Pendant ce temps, Madame, le cou tendu, l'oreille avide, l'oeil dilaté et cherchant à voir dans l'obscurité, pendant ce temps, Madame aspirait avidement jusqu'au moindre souffle qui bruissait dans les branches.

– Oh! je la connais mieux que toi, alors! s'écria de Guiche. Elle n'est pas légère, elle est frivole; elle n'est pas éprise de nouveauté, elle est sans mémoire et sans foi; elle n'est pas purement et simplement sensible aux louanges, mais elle est coquette avec raffinement et cruauté. Mortellement coquette! oh! oui, je le sais. Tiens, crois-moi, Bragelonne, je souffre tous les tourments de l'enfer; brave, aimant passionnément le danger, je trouve un danger plus grand que ma force et mon courage. Mais, vois-tu, Raoul, je me réserve une victoire qui lui coûtera bien des larmes.

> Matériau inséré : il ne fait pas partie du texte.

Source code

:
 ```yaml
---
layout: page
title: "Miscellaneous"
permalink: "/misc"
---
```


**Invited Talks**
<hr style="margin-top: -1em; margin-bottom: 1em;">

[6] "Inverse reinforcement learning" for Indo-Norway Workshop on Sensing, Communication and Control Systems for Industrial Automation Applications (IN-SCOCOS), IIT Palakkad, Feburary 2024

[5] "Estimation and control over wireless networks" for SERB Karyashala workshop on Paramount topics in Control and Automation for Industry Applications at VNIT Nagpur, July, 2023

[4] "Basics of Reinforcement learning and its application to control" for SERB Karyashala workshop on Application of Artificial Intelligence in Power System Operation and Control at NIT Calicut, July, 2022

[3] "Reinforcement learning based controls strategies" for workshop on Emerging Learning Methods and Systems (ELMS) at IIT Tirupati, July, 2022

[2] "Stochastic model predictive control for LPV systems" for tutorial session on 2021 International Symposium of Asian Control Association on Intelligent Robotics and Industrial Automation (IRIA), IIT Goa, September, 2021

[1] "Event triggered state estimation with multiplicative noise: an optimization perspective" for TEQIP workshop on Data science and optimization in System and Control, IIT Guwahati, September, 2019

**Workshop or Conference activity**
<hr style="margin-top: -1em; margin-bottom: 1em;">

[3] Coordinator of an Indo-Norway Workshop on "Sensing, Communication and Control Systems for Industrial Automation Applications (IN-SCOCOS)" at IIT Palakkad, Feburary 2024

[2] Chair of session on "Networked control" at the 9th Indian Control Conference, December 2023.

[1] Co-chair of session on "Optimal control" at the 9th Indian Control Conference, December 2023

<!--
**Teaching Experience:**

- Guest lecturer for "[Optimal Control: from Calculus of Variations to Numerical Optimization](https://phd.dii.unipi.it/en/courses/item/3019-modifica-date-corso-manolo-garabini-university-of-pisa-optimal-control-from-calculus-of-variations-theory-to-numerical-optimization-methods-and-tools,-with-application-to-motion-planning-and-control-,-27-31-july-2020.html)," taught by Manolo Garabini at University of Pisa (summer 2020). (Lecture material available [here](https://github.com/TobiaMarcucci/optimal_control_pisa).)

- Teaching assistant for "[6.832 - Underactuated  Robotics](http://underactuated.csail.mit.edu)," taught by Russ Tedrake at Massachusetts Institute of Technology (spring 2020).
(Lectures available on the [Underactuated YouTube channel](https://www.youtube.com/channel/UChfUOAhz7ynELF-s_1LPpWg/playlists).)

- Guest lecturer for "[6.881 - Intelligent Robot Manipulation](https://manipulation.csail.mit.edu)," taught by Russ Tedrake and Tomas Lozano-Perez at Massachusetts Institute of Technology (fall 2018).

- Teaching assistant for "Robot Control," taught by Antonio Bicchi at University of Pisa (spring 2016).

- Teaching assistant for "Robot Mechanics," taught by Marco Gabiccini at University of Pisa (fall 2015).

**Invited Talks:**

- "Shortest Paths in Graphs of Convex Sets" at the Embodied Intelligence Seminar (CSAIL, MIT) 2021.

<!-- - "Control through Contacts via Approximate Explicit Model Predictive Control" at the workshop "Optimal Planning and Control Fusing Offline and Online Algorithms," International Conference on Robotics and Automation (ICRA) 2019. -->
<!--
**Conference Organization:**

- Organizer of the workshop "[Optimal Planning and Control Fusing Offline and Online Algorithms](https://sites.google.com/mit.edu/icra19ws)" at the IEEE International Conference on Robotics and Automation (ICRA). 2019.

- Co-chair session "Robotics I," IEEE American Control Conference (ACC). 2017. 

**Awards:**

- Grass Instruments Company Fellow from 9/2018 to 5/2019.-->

Raoul regarda son ami, et, comme celui-ci, presque étouffé par l'émotion, renversait sa tête contre le tronc du chêne:

– Une victoire! demanda-t-il, et laquelle?

– Laquelle?

– Oui.

– Un jour, je l'aborderai; un jour, je lui dirai: «J'étais jeune, j'étais fou d'amour; j'avais pourtant assez de respect pour tomber à vos pieds et y demeurer le front dans la poussière si vos regards ne m'eussent relevé jusqu'à votre main. Je crus comprendre vos regards, je me relevai, et, alors, sans que je vous eusse rien fait que vous aimer davantage encore, si c'était possible, alors vous m'avez, de gaieté de coeur, terrassé par un caprice, femme sans coeur, femme sans foi, femme sans amour! Vous n'êtes pas digne, toute princesse de sang royal que vous êtes, vous n'êtes pas digne de l'amour d'un honnête homme; et je me punis de mort pour vous avoir trop aimée, et je meurs en vous haïssant.»

– Oh! s'écria Raoul épouvanté de l'accent de profonde vérité qui perçait dans les paroles du jeune homme, oh! je te l'avais bien dit, de Guiche, que tu étais un fou.

– Oui, oui, s'écria de Guiche poursuivant son idée, puisque nous n'avons plus de guerres ici, j'irai là-bas, dans le Nord, demander du service à l'Empire, et quelque Hongrois, quelque Croate, quelque Turc me fera bien la charité d'une balle.

De Guiche n'acheva point, ou plutôt, comme il achevait, un bruit le fit tressaillir qui mit sur pied Raoul au même moment.

Quant à de Guiche, absorbé dans sa parole et dans sa pensée, il resta assis, la tête comprimée entre ses deux mains.

Les buissons s'ouvrirent, et une femme apparut devant les deux jeunes gens, pâle, en désordre. D'une main, elle écartait les branches qui eussent fouetté son visage, et, de l'autre, elle relevait le capuchon de la mante dont ses épaules étaient couvertes.

À cet oeil humide et flamboyant, à cette démarche royale, à la hauteur de ce geste souverain, et, bien plus encore qu'à tout cela, au battement de son coeur, de Guiche reconnut Madame, et, poussant un cri, il ramena ses mains de ses tempes sur ses yeux.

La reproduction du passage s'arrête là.